PROMPT: The lines below that include "들여쓰기를" are to be found and copied.

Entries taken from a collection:
Segment Open

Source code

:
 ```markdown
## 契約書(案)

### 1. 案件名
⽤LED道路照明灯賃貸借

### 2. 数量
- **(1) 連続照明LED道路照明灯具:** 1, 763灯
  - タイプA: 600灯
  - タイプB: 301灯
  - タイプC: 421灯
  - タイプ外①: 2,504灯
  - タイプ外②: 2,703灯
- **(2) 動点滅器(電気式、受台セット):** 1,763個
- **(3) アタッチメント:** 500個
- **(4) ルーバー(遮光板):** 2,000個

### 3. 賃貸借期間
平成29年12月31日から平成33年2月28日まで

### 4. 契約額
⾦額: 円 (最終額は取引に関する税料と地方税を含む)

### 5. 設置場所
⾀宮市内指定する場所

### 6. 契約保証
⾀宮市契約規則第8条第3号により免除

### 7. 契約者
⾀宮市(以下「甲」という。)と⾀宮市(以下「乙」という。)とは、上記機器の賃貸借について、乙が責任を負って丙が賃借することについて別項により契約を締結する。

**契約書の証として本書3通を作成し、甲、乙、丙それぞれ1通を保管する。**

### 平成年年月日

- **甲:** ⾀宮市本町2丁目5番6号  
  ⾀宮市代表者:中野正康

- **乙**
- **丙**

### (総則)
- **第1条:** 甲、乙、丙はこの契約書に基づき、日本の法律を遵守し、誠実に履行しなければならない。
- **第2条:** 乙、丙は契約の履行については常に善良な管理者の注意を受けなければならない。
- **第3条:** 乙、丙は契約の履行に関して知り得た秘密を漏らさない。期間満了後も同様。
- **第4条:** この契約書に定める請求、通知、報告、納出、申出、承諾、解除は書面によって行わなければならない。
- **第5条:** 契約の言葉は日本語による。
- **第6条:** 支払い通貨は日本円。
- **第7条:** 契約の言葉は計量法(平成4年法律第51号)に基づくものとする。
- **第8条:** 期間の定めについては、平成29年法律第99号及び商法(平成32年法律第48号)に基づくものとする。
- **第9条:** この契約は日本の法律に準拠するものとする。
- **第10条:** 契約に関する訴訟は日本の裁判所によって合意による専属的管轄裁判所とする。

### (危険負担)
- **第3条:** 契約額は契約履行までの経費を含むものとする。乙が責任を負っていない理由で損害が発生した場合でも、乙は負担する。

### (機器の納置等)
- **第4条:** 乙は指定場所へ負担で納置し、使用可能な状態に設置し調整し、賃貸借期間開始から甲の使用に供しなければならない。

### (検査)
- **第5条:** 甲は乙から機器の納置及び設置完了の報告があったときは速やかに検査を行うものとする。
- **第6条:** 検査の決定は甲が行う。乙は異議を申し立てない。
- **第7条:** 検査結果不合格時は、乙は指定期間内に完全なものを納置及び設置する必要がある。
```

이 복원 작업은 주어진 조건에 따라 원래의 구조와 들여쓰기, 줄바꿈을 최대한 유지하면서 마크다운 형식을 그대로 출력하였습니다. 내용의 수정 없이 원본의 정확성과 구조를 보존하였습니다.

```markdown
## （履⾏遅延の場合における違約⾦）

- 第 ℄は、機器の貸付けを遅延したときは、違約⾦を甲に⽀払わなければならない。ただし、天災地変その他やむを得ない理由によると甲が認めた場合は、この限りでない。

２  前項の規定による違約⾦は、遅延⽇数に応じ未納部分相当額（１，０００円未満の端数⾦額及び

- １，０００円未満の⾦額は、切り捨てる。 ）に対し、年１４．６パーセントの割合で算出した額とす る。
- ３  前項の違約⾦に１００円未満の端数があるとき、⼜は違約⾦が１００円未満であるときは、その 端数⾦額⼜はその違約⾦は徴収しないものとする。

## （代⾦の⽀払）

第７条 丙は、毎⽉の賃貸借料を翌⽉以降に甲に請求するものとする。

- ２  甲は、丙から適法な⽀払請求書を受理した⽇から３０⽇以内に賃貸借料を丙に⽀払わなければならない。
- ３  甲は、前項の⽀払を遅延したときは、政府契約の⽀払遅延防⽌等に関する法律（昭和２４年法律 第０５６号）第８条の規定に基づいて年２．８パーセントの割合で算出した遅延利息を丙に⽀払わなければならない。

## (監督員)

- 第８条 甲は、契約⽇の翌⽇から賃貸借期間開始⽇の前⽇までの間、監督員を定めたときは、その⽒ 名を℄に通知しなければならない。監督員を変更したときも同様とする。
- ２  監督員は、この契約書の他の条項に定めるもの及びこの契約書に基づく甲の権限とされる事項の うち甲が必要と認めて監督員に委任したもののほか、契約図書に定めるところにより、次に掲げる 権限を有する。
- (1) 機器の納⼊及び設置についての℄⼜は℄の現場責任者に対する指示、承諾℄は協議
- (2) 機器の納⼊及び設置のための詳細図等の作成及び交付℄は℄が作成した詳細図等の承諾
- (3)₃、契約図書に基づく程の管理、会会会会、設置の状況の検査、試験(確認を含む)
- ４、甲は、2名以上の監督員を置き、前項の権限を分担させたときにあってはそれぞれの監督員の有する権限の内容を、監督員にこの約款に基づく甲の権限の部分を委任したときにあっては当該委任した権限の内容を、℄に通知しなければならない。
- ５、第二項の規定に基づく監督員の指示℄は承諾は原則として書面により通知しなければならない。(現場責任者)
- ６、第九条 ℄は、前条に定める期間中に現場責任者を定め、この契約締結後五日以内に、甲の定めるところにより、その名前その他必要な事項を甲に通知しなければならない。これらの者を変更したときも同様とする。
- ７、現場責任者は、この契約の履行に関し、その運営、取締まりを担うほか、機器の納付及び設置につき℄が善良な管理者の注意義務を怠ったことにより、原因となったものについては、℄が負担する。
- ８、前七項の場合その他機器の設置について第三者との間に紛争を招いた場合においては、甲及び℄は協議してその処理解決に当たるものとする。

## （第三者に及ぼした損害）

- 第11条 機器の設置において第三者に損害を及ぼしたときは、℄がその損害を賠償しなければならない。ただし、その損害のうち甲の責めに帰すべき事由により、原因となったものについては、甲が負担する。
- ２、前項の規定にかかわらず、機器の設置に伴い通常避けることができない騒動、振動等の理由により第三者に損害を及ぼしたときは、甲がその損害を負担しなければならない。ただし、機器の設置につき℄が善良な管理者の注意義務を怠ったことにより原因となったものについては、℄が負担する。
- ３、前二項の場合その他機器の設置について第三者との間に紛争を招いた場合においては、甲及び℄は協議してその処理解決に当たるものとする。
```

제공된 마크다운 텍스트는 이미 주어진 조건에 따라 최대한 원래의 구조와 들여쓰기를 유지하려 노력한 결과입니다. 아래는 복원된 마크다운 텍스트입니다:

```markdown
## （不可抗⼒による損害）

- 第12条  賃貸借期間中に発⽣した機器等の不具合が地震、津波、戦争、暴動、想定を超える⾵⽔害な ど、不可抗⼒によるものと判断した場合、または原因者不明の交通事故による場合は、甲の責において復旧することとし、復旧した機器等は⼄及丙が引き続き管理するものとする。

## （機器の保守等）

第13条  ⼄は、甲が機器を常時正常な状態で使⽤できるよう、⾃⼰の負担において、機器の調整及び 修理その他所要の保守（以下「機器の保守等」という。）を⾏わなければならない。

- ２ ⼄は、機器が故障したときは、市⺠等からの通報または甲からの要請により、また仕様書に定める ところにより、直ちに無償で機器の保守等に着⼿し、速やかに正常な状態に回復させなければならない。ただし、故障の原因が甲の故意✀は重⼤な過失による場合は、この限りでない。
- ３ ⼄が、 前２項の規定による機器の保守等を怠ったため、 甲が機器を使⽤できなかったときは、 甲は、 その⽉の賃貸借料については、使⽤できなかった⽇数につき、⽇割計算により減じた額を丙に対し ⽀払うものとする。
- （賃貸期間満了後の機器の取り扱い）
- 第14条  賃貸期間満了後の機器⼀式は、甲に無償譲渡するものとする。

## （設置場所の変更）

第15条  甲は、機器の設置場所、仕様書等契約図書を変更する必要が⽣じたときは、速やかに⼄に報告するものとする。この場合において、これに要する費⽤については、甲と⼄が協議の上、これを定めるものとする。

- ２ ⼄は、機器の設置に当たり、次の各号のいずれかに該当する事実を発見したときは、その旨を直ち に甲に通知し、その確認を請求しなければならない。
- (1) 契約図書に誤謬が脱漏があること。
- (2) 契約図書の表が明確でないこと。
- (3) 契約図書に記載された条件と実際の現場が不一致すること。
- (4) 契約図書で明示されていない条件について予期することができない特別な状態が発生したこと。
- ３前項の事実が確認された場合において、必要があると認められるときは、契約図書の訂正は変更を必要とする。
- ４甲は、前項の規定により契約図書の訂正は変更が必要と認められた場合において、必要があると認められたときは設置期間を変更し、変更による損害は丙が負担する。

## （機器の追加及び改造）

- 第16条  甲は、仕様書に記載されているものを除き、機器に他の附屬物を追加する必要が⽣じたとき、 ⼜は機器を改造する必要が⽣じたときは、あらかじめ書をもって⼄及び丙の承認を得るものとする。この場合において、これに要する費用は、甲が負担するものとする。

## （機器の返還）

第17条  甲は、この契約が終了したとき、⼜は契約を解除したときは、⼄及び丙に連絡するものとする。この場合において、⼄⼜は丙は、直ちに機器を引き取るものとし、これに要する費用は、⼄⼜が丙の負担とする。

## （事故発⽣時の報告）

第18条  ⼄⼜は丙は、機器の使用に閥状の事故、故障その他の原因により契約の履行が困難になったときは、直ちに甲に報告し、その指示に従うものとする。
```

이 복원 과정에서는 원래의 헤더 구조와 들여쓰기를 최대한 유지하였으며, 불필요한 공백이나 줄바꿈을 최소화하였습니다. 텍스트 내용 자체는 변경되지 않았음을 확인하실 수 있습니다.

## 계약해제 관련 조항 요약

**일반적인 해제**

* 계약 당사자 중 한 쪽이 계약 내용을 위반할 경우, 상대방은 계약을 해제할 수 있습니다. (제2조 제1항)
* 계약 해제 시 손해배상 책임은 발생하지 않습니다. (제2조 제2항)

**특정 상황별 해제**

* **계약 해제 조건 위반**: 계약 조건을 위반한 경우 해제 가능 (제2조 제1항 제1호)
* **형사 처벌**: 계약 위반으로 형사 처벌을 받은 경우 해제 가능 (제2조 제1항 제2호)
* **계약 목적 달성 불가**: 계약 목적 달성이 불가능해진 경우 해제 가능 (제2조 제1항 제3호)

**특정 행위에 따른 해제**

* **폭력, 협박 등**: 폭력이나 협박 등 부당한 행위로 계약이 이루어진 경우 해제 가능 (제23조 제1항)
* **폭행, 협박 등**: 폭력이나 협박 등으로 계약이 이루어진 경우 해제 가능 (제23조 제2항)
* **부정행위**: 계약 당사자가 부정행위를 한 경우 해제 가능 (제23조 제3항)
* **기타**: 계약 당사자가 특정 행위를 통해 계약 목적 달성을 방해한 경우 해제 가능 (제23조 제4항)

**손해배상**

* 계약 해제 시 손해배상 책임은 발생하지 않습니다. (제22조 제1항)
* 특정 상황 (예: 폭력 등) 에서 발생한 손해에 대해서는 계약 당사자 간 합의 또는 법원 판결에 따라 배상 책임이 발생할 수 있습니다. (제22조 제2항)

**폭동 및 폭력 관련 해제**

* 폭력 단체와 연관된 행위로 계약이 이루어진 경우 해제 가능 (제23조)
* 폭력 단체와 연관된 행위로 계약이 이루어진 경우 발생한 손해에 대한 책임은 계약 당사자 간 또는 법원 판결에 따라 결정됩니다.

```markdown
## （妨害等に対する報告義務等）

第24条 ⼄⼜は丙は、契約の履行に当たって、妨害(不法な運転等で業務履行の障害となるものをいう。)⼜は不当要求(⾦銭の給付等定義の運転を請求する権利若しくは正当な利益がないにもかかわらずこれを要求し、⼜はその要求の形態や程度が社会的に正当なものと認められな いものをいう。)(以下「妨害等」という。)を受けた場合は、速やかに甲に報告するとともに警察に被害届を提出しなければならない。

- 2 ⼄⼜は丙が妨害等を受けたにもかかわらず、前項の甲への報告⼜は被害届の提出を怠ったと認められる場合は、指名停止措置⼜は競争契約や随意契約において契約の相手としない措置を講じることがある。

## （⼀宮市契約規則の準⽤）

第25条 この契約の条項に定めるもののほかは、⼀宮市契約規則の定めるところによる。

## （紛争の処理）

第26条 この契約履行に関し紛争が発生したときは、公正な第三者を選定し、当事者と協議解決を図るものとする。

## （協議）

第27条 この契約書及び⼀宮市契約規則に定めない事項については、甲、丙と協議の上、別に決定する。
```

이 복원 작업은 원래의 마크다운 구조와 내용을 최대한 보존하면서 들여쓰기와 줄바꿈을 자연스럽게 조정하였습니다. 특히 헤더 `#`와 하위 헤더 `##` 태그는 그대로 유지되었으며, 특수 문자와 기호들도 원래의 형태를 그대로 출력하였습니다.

Segment Closed

WRITTEN REPLY:
제공된 마크다운 텍스트는 이미 주어진 조건에 따라 최대한 원래의 구조와 들여쓰기를 유지하려 노력한 결과입니다. 아래는 복원된 마크다운 텍스트입니다:
이 복원 과정에서는 원래의 헤더 구조와 들여쓰기를 최대한 유지하였으며, 불필요한 공백이나 줄바꿈을 최소화하였습니다. 텍스트 내용 자체는 변경되지 않았음을 확인하실 수 있습니다.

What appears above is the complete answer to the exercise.